I simply look at this from a different perspective. For a start, we haven't drilled any wells and so the whole conversation is moot. And if I was an exploration company about to spend hundreds of millions on exploration I'd want to be sure that if successful I was guaranteed a route to develop the resource. Simply knowing how cumbersome the planning system is and how obstructive Brits can be when they want to be I just can't see the industry being allowed to gain the momentum required for shale development. But I wish you luck, but also bet you that in 10 years time UK is producing or planning to produce most of its electricity from U or Th.

Writing a post on the Bolland Shale is on my to do list - I'll do the calculation properly re number of nukes versus number of shale wells - I think its an important and interesting statistic to have.

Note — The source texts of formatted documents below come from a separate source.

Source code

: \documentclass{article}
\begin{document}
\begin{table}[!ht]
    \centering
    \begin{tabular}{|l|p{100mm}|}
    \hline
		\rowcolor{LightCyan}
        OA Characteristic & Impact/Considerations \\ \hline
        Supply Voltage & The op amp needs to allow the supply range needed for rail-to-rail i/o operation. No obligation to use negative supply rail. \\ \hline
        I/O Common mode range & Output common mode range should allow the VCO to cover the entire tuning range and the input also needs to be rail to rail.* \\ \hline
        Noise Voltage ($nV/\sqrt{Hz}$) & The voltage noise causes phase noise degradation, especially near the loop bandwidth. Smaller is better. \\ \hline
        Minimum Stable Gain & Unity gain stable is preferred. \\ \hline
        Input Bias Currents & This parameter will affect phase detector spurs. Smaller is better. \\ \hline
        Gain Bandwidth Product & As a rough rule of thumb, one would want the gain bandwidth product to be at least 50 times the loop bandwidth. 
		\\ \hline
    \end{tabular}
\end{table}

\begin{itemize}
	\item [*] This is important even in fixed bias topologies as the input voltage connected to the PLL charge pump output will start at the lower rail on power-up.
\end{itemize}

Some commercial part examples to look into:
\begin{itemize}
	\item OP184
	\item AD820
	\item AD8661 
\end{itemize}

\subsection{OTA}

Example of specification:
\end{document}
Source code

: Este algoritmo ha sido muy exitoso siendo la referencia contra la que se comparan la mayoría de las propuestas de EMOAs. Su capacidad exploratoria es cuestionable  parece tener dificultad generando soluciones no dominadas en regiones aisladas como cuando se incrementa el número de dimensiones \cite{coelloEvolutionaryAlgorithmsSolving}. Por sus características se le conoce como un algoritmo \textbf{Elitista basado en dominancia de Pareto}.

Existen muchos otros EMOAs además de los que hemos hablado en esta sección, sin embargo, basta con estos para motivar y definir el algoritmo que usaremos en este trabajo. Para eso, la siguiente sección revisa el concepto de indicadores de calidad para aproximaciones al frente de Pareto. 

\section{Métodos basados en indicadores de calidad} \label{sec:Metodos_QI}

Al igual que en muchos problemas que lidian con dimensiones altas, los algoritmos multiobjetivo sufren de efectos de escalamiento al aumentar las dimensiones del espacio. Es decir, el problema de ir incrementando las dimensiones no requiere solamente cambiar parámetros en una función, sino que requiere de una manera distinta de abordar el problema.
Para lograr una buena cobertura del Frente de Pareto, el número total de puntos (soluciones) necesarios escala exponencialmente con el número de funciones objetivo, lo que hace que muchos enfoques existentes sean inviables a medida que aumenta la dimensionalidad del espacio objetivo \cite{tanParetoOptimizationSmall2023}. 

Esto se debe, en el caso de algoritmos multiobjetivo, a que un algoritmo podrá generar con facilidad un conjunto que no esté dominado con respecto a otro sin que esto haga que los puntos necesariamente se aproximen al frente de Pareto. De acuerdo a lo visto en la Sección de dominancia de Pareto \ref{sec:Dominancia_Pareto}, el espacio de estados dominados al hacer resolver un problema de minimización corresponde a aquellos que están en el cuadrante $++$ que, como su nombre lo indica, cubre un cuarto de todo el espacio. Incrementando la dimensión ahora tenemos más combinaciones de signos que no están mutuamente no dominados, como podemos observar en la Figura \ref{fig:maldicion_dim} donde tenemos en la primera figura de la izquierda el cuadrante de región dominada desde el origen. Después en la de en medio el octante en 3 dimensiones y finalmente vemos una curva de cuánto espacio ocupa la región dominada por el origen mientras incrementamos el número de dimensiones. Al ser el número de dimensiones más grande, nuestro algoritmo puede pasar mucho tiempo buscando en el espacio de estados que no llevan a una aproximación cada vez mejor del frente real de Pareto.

The fact that Bolland is so much thicker is certainly a major benefit.

Re N american shale oil, I agree that that is principle cause for static oil price confronted with the loss of 2 M bpd in MENA - that's what I say in my post. The UK and Europe are seriously f*d regarding energy costs and security and competition with N America. The petrochemicals industry is going to suffer badly. What chance EU abandons CO2 reduction targets?

Jan 17, 2014 at 1:14 PM | Registered CommenterEuan Mearns

To be fair...

The US Energy Act of 2005 granted a small exemption to the Clean Water Act in order to encourage fracking fluid experimentation. Of course the political price for that small exemption was subsidy for windmill's and solar panel's.

Unfortunately in the UK..you've already done the subsidy thing for windmills and solar panels...so you really don't have anything to trade the environ whacko's for the necessary small exemption to your clean water act.